平安時代の貴族は、一夫多妻制ではなく、一夫一妻制であった


情熱的読書人間・榎戸 誠

『源氏物語の結婚 – 平安朝の婚姻制度と恋愛譚』(工藤重矩著、中公新書)から、3つのことを教えられた。

第1は、平安時代の貴族は一夫多妻制ではなく、一夫一妻制であったこと。

「平安時代の婚姻制度は一夫一妻制であった。正式に結婚した妻とそれ以外の女性たちとの間には、妻としての立場、社会的待遇等において大きな差があった。夫婦は同居し、妻以外の女性とは同居しないのが原則である。それゆえ、妻ではない女性には、男の訪れを待つ以外に男と逢う手段がない。男とその『通い』を待つ女との男女関係を『通い婚』というのは、婚姻制度の面からは不適切な用語であり、もとより平安時代の一般的夫婦の婚姻形態でもない。
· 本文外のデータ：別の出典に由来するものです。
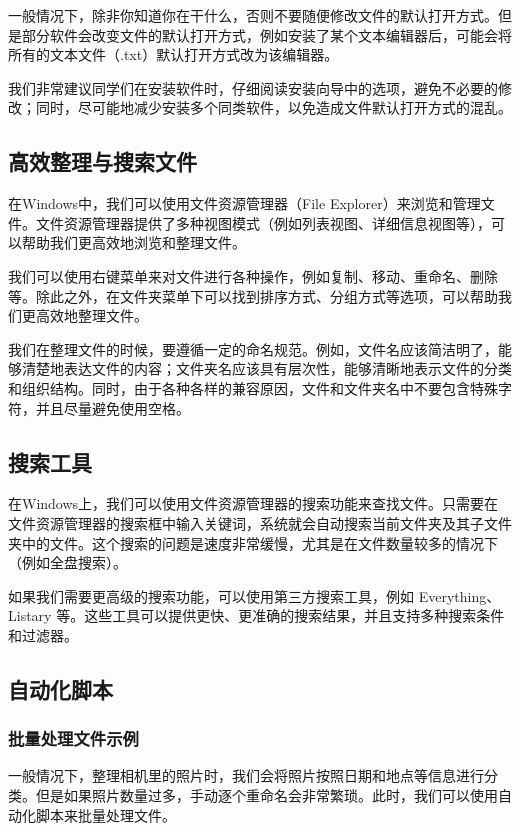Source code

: \documentclass[../main.tex]{subfiles}
\begin{document}
一般情况下，除非你知道你在干什么，否则不要随便修改文件的默认打开方式。但是部分软件会改变文件的默认打开方式，例如安装了某个文本编辑器后，可能会将所有的文本文件（.txt）默认打开方式改为该编辑器。

我们非常建议同学们在安装软件时，仔细阅读安装向导中的选项，避免不必要的修改；同时，尽可能地减少安装多个同类软件，以免造成文件默认打开方式的混乱。

\subsection{高效整理与搜索文件}

在Windows中，我们可以使用文件资源管理器（File Explorer）来浏览和管理文件。文件资源管理器提供了多种视图模式（例如列表视图、详细信息视图等），可以帮助我们更高效地浏览和整理文件。

我们可以使用右键菜单来对文件进行各种操作，例如复制、移动、重命名、删除等。除此之外，在文件夹菜单下可以找到排序方式、分组方式等选项，可以帮助我们更高效地整理文件。

我们在整理文件的时候，要遵循一定的命名规范。例如，文件名应该简洁明了，能够清楚地表达文件的内容；文件夹名应该具有层次性，能够清晰地表示文件的分类和组织结构。同时，由于各种各样的兼容原因，文件和文件夹名中不要包含特殊字符，并且尽量避免使用空格。

\subsection{搜索工具}

在Windows上，我们可以使用文件资源管理器的搜索功能来查找文件。只需要在文件资源管理器的搜索框中输入关键词，系统就会自动搜索当前文件夹及其子文件夹中的文件。这个搜索的问题是速度非常缓慢，尤其是在文件数量较多的情况下（例如全盘搜索）。

如果我们需要更高级的搜索功能，可以使用第三方搜索工具，例如 Everything、Listary 等。这些工具可以提供更快、更准确的搜索结果，并且支持多种搜索条件和过滤器。

\subsection{自动化脚本}

\subsubsection{批量处理文件示例}

一般情况下，整理相机里的照片时，我们会将照片按照日期和地点等信息进行分类。但是如果照片数量过多，手动逐个重命名会非常繁琐。此时，我们可以使用自动化脚本来批量处理文件。
\end{document}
そうして、そのような妻以外の女性たちと男との関係が、恋愛物語や日記文学の主たる対象になっているのである」。

「律令的な意味での妻とそれ以外の女性たちとの間には社会的待遇に明確な区別があり、とくにその子の扱いには、昇進速度や結婚相手等に大きな差があった。それゆえ、その女性が妻なのか、そうでないのか、その子が妻の子(嫡子)か、妻以外から生まれた子(庶子)か、その違いがきわめて重要なのである」。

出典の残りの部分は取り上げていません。